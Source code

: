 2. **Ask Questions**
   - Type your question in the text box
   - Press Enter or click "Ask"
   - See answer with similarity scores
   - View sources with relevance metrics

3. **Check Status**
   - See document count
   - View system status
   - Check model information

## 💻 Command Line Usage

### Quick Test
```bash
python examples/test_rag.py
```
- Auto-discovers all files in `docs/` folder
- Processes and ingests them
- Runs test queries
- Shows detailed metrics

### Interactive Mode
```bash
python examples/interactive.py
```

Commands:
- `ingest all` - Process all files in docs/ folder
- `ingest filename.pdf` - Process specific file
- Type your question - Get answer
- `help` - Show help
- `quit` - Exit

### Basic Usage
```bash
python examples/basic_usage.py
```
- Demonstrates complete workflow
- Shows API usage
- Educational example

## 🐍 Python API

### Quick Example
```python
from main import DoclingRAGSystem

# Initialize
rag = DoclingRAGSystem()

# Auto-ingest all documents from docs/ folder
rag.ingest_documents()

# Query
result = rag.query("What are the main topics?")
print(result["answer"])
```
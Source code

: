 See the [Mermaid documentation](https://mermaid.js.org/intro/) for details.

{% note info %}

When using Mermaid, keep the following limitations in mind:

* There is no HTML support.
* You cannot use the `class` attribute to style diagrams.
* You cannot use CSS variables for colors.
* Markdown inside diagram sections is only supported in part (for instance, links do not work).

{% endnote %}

YOUR GOAL
Return each line in the records that holds the string "DoclingRAGSystem".

WRITTEN REPLY
from main import DoclingRAGSystem
rag = DoclingRAGSystem()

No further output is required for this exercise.